Alan Martín Segal

The City with Smiling Windows
Chapter II: Bitter Logic
July 1st to 30th, 2023

In Chapter II, titled Bitter Logic, a series of elements are constant in this selection of 3 videos produced between 2020 and 2023: a desolate city, sculptures made for the camera, animations, a certain textural and sound microtonality, but above all a psychic landscape, difficult to describe but one that is somehow familiar. The videos are articulated through a series of repetitions that simultaneously empty the images and gestures of meaning, and fill them with new implications or possible relationships. An oscillation between past and present, indolence and urgency, and between the mundane and the sinister.


Claudio Iglesias points out that a ghostly presence circulates through the videos, as if the trauma of an inherited culture, of an imposed logic, decanted into a perverse use of cinematographic language. Segal subverts the conventions and grammar of cinema in a subtle but constant way. The animations, in the lineage of drawing, restore and expose the fragmentary nature of the montage: star fruit only looks like a star when sliced, we often name things by the shape they take on being destroyed, and in this sense Segal prefers starting from its splinters, from its fragments to unite them, without claiming an invisible scar, but rather a scar that is so visible that it becomes a drawing.

In Incomplete Disappearance (2021), Alan Martín Segal explores the arbitrary forms, systems and protocols in Buenos Aires, meditating on its physical and social infrastructures. The video presents a stream of consciousness of a fragmented subjectivity, based on a series of texts that show a microscopic analysis of social norms and customs in Buenos Aires. Segal combines everyday shots of the city with repetitive recreations of banal gestures that become perverse, revealing, layer by layer, the disturbing presence of fantasies and colonial ideologies embedded in urban routine.

Sin Anterioridad (2022) highlights both the contrasts and the similarities between distant practices, geographically and temporally.

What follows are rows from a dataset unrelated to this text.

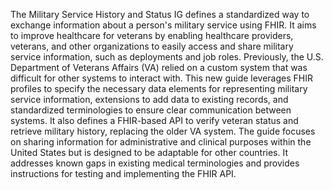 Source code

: The Military Service History and Status IG defines a standardized way to exchange information about a person's military service using FHIR. It aims to improve healthcare for veterans by enabling healthcare providers, veterans, and other organizations to easily access and share military service information, such as deployments and job roles. Previously, the U.S. Department of Veterans Affairs (VA) relied on a custom system that was difficult for other systems to interact with. This new guide leverages FHIR profiles to specify the necessary data elements for representing military service information, extensions to add data to existing records, and standardized terminologies to ensure clear communication between systems. It also defines a FHIR-based API to verify veteran status and retrieve military history, replacing the older VA system. The guide focuses on sharing information for administrative and clinical purposes within the United States but is designed to be adaptable for other countries. It addresses known gaps in existing medical terminologies and provides instructions for testing and implementing the FHIR API. 
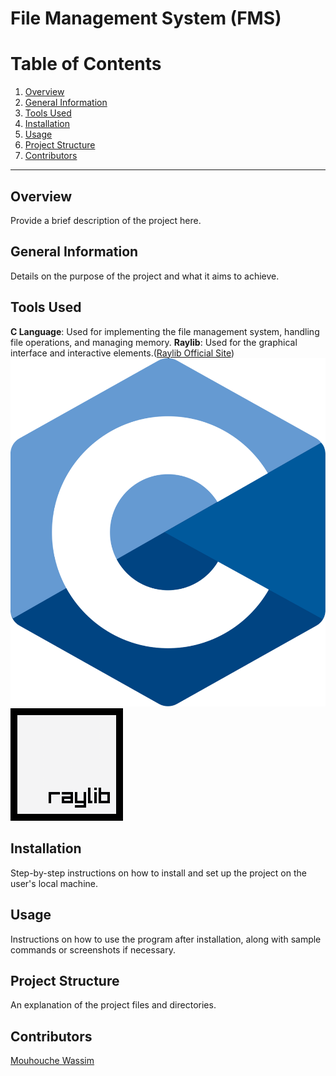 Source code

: # File Management System (FMS)
# Table of Contents

1. [Overview](#overview)
2. [General Information](#general-information)
3. [Tools Used](#tools-used)
4. [Installation](#installation)
5. [Usage](#usage)
6. [Project Structure](#project-structure)
7. [Contributors](#contributors)

---

## Overview
Provide a brief description of the project here.

## General Information
Details on the purpose of the project and what it aims to achieve.

## Tools Used
**C Language**: Used for implementing the file management system, handling file operations, and managing memory.
**Raylib**: Used for the graphical interface and interactive elements.([Raylib Official Site](https://www.raylib.com))
![C Language Logo](/images/C_Programming_Language.svg%201.png)
![Raylib Logo](/images/raylib_180x180.png)

## Installation
Step-by-step instructions on how to install and set up the project on the user's local machine.

## Usage
Instructions on how to use the program after installation, along with sample commands or screenshots if necessary.

## Project Structure
An explanation of the project files and directories.

## Contributors
[Mouhouche Wassim](https://github.com/wassimmho)
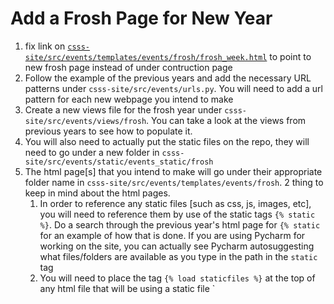 # Add a Frosh Page for New Year

1. fix link on [`csss-site/src/events/templates/events/frosh/frosh_week.html`](../csss-site/src/events/templates/events/frosh/frosh_week.html) to point to new frosh page instead of under contruction page
2. Follow the example of the previous years and add the necessary URL patterns under `csss-site/src/events/urls.py`. You will need to add a url pattern for each new webpage you intend to make
3. Create a new views file for the frosh year under `csss-site/src/events/views/frosh`. You can take a look at the views from previous years to see how to populate it.
4. You will also need to actually put the static files on the repo, they will need to go under a new folder in `csss-site/src/events/static/events_static/frosh`
5. The html page[s] that you intend to make will go under their appropriate folder name in `csss-site/src/events/templates/events/frosh`.
   2 thing to keep in mind about the html pages.
   1. In order to reference any static files [such as css, js, images, etc], you will need to reference them by use of the static tags `{% static %}`. Do a search through the previous year's html page for `{% static` for an example of how that is done. If you are using Pycharm for working on the site, you can actually see Pycharm autosuggesting what files/folders are available as you type in the path in the `static` tag
   2. You will need to place the tag `{% load staticfiles %}` at the top of any html file that will be using a static file
`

The sensuality of the animations, superimposed with dreamlike images of fabrics, skins and spaces devoid of figures, are underlined by texts that push us to think that what they refer to without prior is the nature of mnemonic operations, where so much their iconography as the matter exposed. Finally, implying that without the past there is no regret.

"Before it was like this, now it is like this" is one of the recurring phrases in Club Macara (2023). The question is what was one way, and now is another? But in that game of words appears a feature present in all works: minor and convincing forms of magic; the trick. Club Macara is populated by many visual games that are presented as one more instance of assembly /editing that, in its insistence on revealing the artificiality of the images (mostly cardboard models of deliberately precarious realism), does nothing more than expose a game/dynamic, a power that determines what is shared and what is kept quiet.